Settled band line-ups in jazz are pretty rare. The Duke Ellington Orchestra, Dave Brubeck Quartet, Modern Jazz Quartet, Thelonious Monk Quartet (1964-1968), Medeski, Martin And Wood and The Bad Plus spring to mind.
But now master guitarist John McLaughlin’s 4th Dimension quartet, also featuring Gary Husband on keys/occasional drums, Etienne M’Bappe on bass and Ranjit Barot on drums, surely belongs in that illustrious company. John has built this band around slick interplay, interesting Western/Eastern rhythmic and harmonic approaches, sizzling guitar solos and unapologetically complex fusion compositions. Though he has intimated that Black Light may be his final studio album, he remains a remarkably energetic figure.

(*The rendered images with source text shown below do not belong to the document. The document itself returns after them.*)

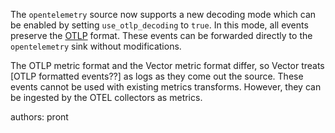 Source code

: The `opentelemetry` source now supports a new decoding mode which can be enabled by setting `use_otlp_decoding` to `true`. In this mode,
all events preserve the [OTLP](https://opentelemetry.io/docs/specs/otel/protocol/) format. These events can be forwarded directly to
the `opentelemetry` sink without modifications.

The OTLP metric format and the Vector metric format differ, so Vector treats [OTLP formatted events??] as logs as they come out the source. These events
cannot be used with existing metrics transforms. However, they can be ingested by the OTEL collectors as metrics.

authors: pront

I have been a giant McLaughlin fan since my dad took me to see him at the Hammersmith Odeon (12th July 1984) when I was 12. I was initially drawn to the gig because my hero Billy Cobham was billed to be on drums, though he was replaced for the tour by Danny Gottlieb. But no matter. I loved the concert (and Danny’s playing) and quickly became obsessed with a Mahavishnu Orchestra best-of and also the 1979 album Electric Dreams. Since then, every new McLaughlin album was been an event in my house.

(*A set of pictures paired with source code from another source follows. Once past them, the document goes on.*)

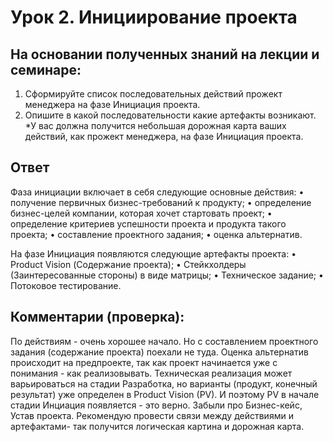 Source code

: # Урок 2. Инициирование проекта
## На основании полученных знаний на лекции и семинаре:
1. Cформируйте список последовательных действий прожект менеджера на фазе Инициация проекта.
2. Опишите в какой последовательности какие артефакты возникают.
*У вас должна получится небольшая дорожная карта ваших действий, как прожект менеджера, на фазе Инициация проекта.

## Ответ

Фаза инициации включает в себя следующие основные действия:
• получение первичных бизнес-требований к продукту;
• определение бизнес-целей компании, которая хочет стартовать проект;
• определение критериев успешности проекта и продукта такого проекта;
• составление проектного задания;
• оценка альтернатив.

На фазе Инициация появляются следующие артефакты проекта:
• Product Vision (Содержание проекта);
• Стейкхолдеры (Заинтересованные стороны) в виде матрицы;
• Техническое задание;
• Потоковое тестирование.


## Комментарии (проверка):
По действиям - очень хорошее начало. Но с составлением проектного задания (содержание проекта) поехали не туда. Оценка альтернатив происходит на предпроекте, так как проект начинается уже с понимания - как реализовывать. Техническая реализация может варьироваться на стадии Разработка, но варианты (продукт, конечный результат) уже определен в Product Vision (PV). И поэтому PV в начале стадии Инциация появляется - это верно. Забыли про Бизнес-кейс, Устав проекта.
Рекомендую провести связи между действиями и артефактами- так получится логическая картина и дорожная карта.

And Black Light is no exception. But, to this correspondent, the album it most resembles from John’s past is 1975’s Inner Worlds, the swansong for the original Mahavishnu Orchestra; it sounds more like the culmination of a band project rather than a new start, with more of a Latin influence than usual. Of course there are outstanding tracks too. As ever, John has one foot in the future and one in the past – manic opener ‘Here Come The Jiis’ refers to the famous bassline in Miles Davis’s ‘It’s About That Time‘, while ‘Being You Being Me’ mixes mid-’80s-style guitar-synth textures with the rhythmic feel of 1973’s ‘Lila’s Dance‘, though the result is unfortunately more Di Meola than Mahavishnu. ‘Clap Your Hand’, the album’s standout, is a superb, menacing modal piece in the classic McLaughlin tradition of ‘Jozy‘, ‘Honky Tonk Haven‘ and ‘Radioactivity‘. Notably, the groove is given a lot of room to breath, and there’s an exciting swing in the dichotomy between 4/4 and 6/8 time. Elsewhere, ‘Gaza City’ hides a beautiful composition behind a rather mechanical (militaristic?) Barot backbeat, not helped by an airless, muddy drum sound. ‘Kiki’ initially impresses with a frantic, treacherous theme but doesn’t offer anything particularly different to the other uptempo tracks from the album.

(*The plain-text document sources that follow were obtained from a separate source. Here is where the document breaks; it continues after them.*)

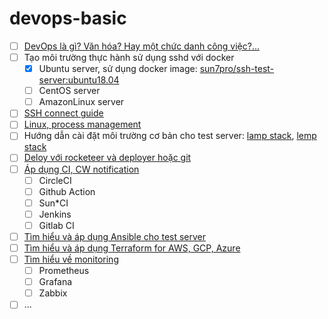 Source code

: # devops-basic
- [ ] [DevOps là gì? Văn hóa? Hay một chức danh công việc?...](./docs/intro/README.md)
- [ ] Tạo môi  trường thực hành sử dụng sshd với docker
  + [x] Ubuntu server, sử dụng docker image: [sun7pro/ssh-test-server:ubuntu18.04](https://github.com/sun7pro/docker-library/tree/master/ssh-test-server)
  + [ ] CentOS server
  + [ ] AmazonLinux server
- [ ] [SSH connect guide](./docs/ssh/README.md)
- [ ] [Linux, process management](./docs/linux/README.md)
- [ ] Hướng dẫn cài đặt môi trường cơ bản cho test server: [lamp stack](./docs/lamp/README.md), [lemp stack](./docs/lemp/README.md)
- [ ] [Deloy với rocketeer và deployer hoặc git](./docs/cicd/README.md)
- [ ] [Áp dụng CI, CW notification](./docs/cicd/README.md)
  + [ ] CircleCI
  + [ ] Github Action
  + [ ] Sun*CI
  + [ ] Jenkins
  + [ ] Gitlab CI 
- [ ] [Tìm hiểu và áp dụng Ansible cho test server](./docs/ansible/README.md)
- [ ] [Tìm hiểu và áp dụng Terraform for AWS, GCP, Azure](./docs/terraform/README.md)
- [ ] [Tìm hiểu về monitoring](./docs/monitoring/README.md)
  + [ ] Prometheus
  + [ ] Grafana
  + [ ] Zabbix
- [ ] ...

After listening to Black Light a few times, I played the previous two studio albums Now Here This and To The One in quick succession and found the three to be worryingly interchangeable, though 2010’s To The One features the strongest themes and most dynamic band interplay (possibly due to drummer Mark Mondesir’s far jazzier approach than Barot’s). I wonder if the hard-disc technology used by John to structure his compositions is stifling creativity in the studio; gorgeous harmonies are sometimes hamstrung by rather dated drum’n’bass-influenced loops, synth horn blasts and regimented grooves. And though John’s solos are consistently brilliant, they increasingly rely on long lines of sixteenth notes.
But we must applaud his single-minded, heartfelt, joyful approach to music, and one thing’s for sure – the Black Light material will come to life and offer up many of its secrets onstage. Here’s hoping there’s a lot more to come from John yet.
Black Light is out now on Abstract Logix.